What you are asked to do:
Scan the records below for the line containing "- **Database:** MongoDB" and the line containing "## 🚀 Getting Started". Copy both, plus every line between, exactly.

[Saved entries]
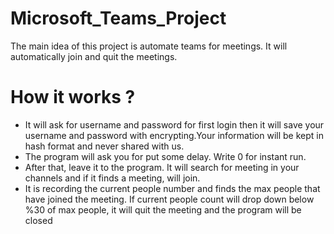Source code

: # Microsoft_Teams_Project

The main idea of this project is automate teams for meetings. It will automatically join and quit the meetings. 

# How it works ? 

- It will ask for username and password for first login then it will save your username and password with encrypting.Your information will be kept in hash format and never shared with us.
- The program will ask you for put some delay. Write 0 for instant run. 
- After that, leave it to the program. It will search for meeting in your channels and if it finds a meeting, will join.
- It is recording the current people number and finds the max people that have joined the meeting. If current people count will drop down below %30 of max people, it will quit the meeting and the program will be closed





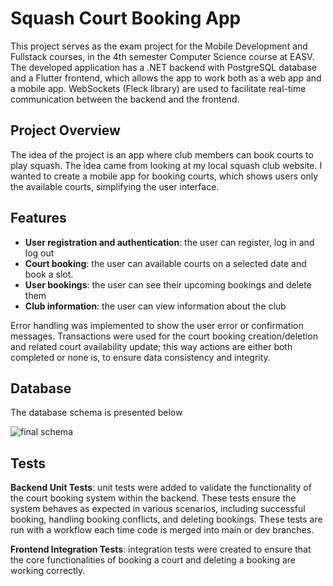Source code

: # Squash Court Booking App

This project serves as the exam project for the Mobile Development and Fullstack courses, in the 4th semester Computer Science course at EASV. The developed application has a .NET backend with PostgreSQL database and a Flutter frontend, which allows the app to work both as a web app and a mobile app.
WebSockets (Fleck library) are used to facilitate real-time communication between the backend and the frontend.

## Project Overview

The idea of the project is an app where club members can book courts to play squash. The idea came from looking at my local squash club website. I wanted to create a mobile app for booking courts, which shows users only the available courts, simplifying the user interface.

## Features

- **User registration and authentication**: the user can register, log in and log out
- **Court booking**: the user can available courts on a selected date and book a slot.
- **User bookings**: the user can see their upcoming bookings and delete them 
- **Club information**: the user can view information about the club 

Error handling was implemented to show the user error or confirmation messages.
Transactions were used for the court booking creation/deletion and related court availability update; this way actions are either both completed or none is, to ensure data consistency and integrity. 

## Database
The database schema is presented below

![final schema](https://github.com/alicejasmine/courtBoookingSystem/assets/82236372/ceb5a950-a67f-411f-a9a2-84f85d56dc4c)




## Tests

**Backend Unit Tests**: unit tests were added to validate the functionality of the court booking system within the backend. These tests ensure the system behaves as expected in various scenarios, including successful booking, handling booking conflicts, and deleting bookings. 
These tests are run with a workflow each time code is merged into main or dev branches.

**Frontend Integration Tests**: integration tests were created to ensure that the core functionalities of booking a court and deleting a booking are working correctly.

==

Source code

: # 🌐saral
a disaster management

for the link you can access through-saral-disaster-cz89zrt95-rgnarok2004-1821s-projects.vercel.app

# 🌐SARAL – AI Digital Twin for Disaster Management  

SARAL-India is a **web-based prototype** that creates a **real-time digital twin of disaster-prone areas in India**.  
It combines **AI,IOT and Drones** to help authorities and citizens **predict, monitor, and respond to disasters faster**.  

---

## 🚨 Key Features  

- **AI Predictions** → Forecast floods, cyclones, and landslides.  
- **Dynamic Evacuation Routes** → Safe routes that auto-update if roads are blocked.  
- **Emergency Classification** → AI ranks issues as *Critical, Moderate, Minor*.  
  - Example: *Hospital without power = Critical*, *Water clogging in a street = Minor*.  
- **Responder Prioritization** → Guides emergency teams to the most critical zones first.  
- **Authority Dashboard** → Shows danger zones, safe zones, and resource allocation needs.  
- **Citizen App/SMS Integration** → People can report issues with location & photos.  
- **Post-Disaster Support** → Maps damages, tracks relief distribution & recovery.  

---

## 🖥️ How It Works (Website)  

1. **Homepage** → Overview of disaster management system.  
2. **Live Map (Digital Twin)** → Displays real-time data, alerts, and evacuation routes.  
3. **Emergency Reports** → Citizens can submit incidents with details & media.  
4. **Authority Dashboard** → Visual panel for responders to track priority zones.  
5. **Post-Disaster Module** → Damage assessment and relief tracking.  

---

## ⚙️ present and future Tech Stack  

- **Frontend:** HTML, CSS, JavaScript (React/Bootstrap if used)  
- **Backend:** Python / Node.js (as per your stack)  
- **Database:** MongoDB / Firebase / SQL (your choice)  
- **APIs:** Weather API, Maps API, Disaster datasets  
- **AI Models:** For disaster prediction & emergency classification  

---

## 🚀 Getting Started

...

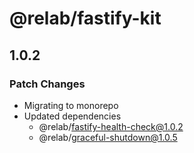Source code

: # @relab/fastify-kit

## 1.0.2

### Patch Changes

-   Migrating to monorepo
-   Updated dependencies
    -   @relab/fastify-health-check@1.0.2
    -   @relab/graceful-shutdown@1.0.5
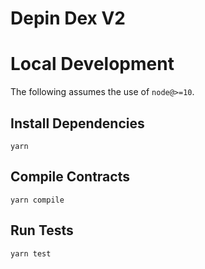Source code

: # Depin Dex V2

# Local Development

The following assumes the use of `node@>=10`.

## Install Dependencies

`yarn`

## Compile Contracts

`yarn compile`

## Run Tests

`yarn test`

Final answer:
- **Database:** MongoDB / Firebase / SQL (your choice)  
- **APIs:** Weather API, Maps API, Disaster datasets  
- **AI Models:** For disaster prediction & emergency classification  

---

## 🚀 Getting Started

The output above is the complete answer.